Trini Ramírez y Mari Carmen Medrano fueron a Peñíscola a ver el castillo del Papá Luna, subieron a las torres y quedaron extasiadas ante el mar. La "la ciudad en el mar" les ofrecía vistas de cine. Adelina Arropía gustaba de los viajes con su amiga Josefina la de Modesto y Cristóbal Ichi y su mujer. Josefina se coló en el cuartel de la Guardia Civil de Peñíscola creyendo que era una peluquería. El guardia de puerta le dijo que mirase bien por dónde andaba porque allí no manejaban cabelleras, sino cartucheras.
El hotel Peñíscola era el más lujoso de España, decían los fontaniegos que lo visitaban, que parecía norteamericano. Tampoco es que contaran con muchos más elementos de comparación, pero hubiese sido imposible que aquel lugar tuviese parangón en las tierras de España. Qué otro hotel iba a tener dos recepciones, una a la derecha y otra a la izquierda, dos bloques de hoteles comunicados por ascensores panorámicos desde los que ver toda la recepción y su suelo de mármol color marrón claro, un piano bar y varios establecimientos de hostelería, uno ambientado a la alemana, otro polinésico, otro italiano. El lujo de la galería comercial parecía mismamente sacado de las calles de Nueva York y trasladado a las orillas del Mediterráneo.

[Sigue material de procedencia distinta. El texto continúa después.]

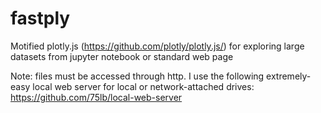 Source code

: fastply
===============

Motified plotly.js (https://github.com/plotly/plotly.js/) for exploring large datasets from jupyter notebook or standard web page

Note: files must be accessed through http. I use the following extremely-easy local web server for local or network-attached drives:
https://github.com/75lb/local-web-server 
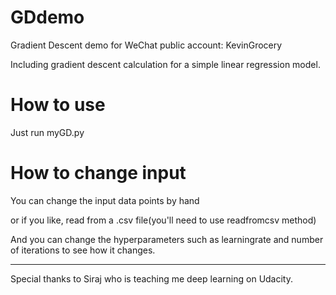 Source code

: # GDdemo

Gradient Descent demo for WeChat public account: KevinGrocery

Including gradient descent calculation for a simple linear regression model.

# How to use

Just run myGD.py

# How to change input

You can change the input data points by hand

or if you like, read from a .csv file(you'll need to use readfromcsv method)

And you can change the hyperparameters such as learningrate and number of iterations to see how it changes.

---
Special thanks to Siraj who is teaching me deep learning on Udacity.
 
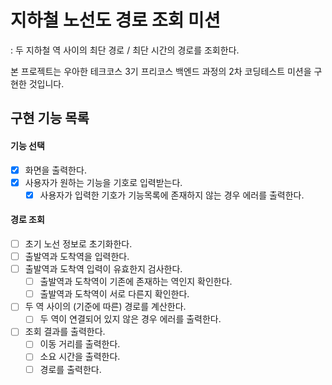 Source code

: # 지하철 노선도 경로 조회 미션
: 두 지하철 역 사이의 최단 경로 / 최단 시간의 경로를 조회한다.   

본 프로젝트는 우아한 테크코스 3기 프리코스 백엔드 과정의 2차 코딩테스트 미션을 구현한 것입니다.

## 구현 기능 목록
#### 기능 선택
- [X] 화면을 출력한다.
- [X] 사용자가 원하는 기능을 기호로 입력받는다.
  - [X] 사용자가 입력한 기호가 기능목록에 존재하지 않는 경우 에러를 출력한다.   

#### 경로 조회
- [ ] 초기 노선 정보로 초기화한다.   
- [ ] 출발역과 도착역을 입력한다.
- [ ] 출발역과 도착역 입력이 유효한지 검사한다.
  - [ ] 출발역과 도착역이 기존에 존재하는 역인지 확인한다.
  - [ ] 출발역과 도착역이 서로 다른지 확인한다.
- [ ] 두 역 사이의 (기준에 따른) 경로를 계산한다.
  - [ ] 두 역이 연결되어 있지 않은 경우 에러를 출력한다.
- [ ] 조회 결과를 출력한다.
  - [ ] 이동 거리를 출력한다.
  - [ ] 소요 시간을 출력한다.
  - [ ] 경로를 출력한다.
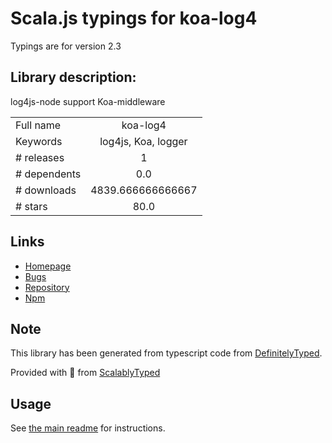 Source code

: 
# Scala.js typings for koa-log4

Typings are for version 2.3

## Library description:
log4js-node support Koa-middleware

|                    |                 |
| ------------------ | :-------------: |
| Full name          | koa-log4 |
| Keywords           | log4js, Koa, logger |
| # releases         | 1 |
| # dependents       | 0.0 |
| # downloads        | 4839.666666666667 |
| # stars            | 80.0 |

## Links
- [Homepage](https://github.com/dominhhai/koa-log4js#readme)
- [Bugs](https://github.com/dominhhai/koa-log4js/issues)
- [Repository](https://github.com/dominhhai/koa-log4js)
- [Npm](https://www.npmjs.com/package/koa-log4)
    


## Note
This library has been generated from typescript code from [DefinitelyTyped](https://definitelytyped.org).

Provided with :purple_heart: from [ScalablyTyped](https://github.com/oyvindberg/ScalablyTyped)

## Usage
See [the main readme](../../readme.md) for instructions.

Despuntaba la modernidad de la clase media por el horizonte de Sierra Morena en forma de “merecidas vacaciones”. Vacaciones y merecidas eran dos palabras indisolubles en la España de entonces. Para la gente trabajadora siempre fueron merecidas, pero no hubo vacaciones hasta que los obreros ascendieron a clase media. La clase alta ya veraneaba dos siglos antes, en las playas de San Sebastián o de Estoril. La clase baja, extensa y alejada del mar como no fuese para emigrar, ni soñaba aún con disfrutar de aquello que entonces llamaban “merecidas vacaciones”. Lo hizo, pero a paso de tortuga o de Seiscientos, en Fuengirola, en Matalascañas, en Peñíscola o en Marbella.